Onderwerp: Bezoek-historie

RSJ 17/0787/GA, 3 juli 2017, beroep
Uitspraakdatum:03-07-2017

Dit onderwerp bevat de volgende rubrieken.

Uitspraak

nummer: 17/787/GA

betreft: [klager] datum: 3 juli 2017

De beroepscommissie als bedoeld in artikel 69, tweede lid, van de Penitentiaire beginselenwet (Pbw) heeft kennisgenomen van een bij het secretariaat van de Raad ingekomen beroepschrift van

de directeur van de penitentiaire inrichting (p.i.) Almere,

gericht tegen een uitspraak van 21 februari 2017 van de beklagcommissie bij de p.i. Almere, gegeven op een klacht van [...], verder te noemen klager,

alsmede van de overige stukken, waaronder de uitspraak waarvan beroep, welke in afschrift aan deze uitspraak is gehecht.

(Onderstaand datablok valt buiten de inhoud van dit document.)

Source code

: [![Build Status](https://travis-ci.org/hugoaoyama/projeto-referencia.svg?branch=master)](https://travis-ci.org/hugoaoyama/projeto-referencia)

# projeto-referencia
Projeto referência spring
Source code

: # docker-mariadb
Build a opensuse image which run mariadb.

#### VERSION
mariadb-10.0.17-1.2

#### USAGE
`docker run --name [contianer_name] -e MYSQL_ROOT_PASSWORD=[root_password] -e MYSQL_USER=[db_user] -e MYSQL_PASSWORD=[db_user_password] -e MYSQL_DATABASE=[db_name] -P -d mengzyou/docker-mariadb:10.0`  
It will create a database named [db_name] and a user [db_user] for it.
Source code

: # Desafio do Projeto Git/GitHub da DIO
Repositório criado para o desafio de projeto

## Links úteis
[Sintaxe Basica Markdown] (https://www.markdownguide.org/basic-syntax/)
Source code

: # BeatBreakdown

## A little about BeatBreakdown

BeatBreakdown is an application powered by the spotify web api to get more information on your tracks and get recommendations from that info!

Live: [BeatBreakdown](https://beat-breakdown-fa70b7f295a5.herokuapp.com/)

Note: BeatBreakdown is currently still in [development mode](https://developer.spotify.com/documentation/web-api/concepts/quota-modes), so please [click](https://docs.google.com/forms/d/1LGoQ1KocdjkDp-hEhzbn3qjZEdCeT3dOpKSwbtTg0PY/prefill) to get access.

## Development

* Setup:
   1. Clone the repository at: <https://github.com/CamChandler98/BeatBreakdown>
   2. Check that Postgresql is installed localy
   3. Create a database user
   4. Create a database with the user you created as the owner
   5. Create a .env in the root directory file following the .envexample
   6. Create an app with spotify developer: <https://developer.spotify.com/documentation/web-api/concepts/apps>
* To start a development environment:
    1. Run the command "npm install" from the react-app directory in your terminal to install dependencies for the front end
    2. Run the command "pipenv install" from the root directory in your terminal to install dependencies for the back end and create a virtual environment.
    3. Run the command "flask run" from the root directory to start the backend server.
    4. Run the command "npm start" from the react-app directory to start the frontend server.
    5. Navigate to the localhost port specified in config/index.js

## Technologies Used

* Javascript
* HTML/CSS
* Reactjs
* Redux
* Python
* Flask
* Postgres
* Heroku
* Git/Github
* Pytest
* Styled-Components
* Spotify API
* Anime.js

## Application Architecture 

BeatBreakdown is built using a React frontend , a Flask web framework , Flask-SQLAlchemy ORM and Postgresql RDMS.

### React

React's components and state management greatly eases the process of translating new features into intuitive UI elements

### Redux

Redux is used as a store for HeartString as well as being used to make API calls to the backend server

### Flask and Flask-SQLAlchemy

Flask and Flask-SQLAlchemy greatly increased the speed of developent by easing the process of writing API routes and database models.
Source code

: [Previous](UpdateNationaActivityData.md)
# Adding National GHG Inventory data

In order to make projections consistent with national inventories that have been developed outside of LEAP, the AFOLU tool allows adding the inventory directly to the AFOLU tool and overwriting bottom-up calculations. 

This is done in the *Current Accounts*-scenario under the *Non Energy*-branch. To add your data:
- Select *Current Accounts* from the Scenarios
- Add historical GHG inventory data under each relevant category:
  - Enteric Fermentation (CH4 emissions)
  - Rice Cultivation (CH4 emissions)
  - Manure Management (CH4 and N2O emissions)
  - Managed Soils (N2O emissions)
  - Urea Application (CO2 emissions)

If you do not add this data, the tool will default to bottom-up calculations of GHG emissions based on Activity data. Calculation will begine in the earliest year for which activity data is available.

Ter zitting van de beroepscommissie van 23 mei 2017, gehouden in het Justitieel Complex Zaanstad, is gehoord [...], juridisch medewerker van de p.i. Almere.
Hoewel voor klagers vervoer naar de zitting was zorg gedragen, heeft hij daarvan geen gebruik gemaakt.

Op grond van haar onderzoek overweegt en beslist de beroepscommissie als volgt:

1. De inhoud van het beklag en de uitspraak van de beklagcommissie
Het beklag betreft een disciplinaire straf van vijf dagen opsluiting in een andere verblijfsruimte dan een strafcel zonder televisie (AB2016-679).

De beklagcommissie heeft het beklag gegrond verklaard en een tegemoetkoming toegekend van € 37,50 op de gronden als in de aangehechte uitspraak weergegeven.

2. De standpunten van de directeur en klager
Namens de directeur is in beroep het tegenover de beklagcommissie ingenomen standpunt als volgt toegelicht.
Klager was bekend met drugsgebruik. Hij ontkent dat ook niet. Bij de celinspectie is gebruik gemaakt van een gecertificeerde drugshond vergezeld van de begeleider. De drugshond heeft een zitmelding gegeven en daarna is het bolletje hasj gevonden. Het
bolletje had het uiterlijk en de geur van hasj. Hier is sprake van een samenstel van omstandigheden, waarbij het niet nodig is om de substantie van het bolletje ook nog te testen. Desgevraagd deelt D. van der Leeden mee dat een drugshond ook een
zitmelding geeft als iemand of iets in aanraking is geweest met drugs. Hoe lang de drugshond een zitmelding geeft na het moment waarop die aanraking heeft plaatsgevonden, is niet bekend.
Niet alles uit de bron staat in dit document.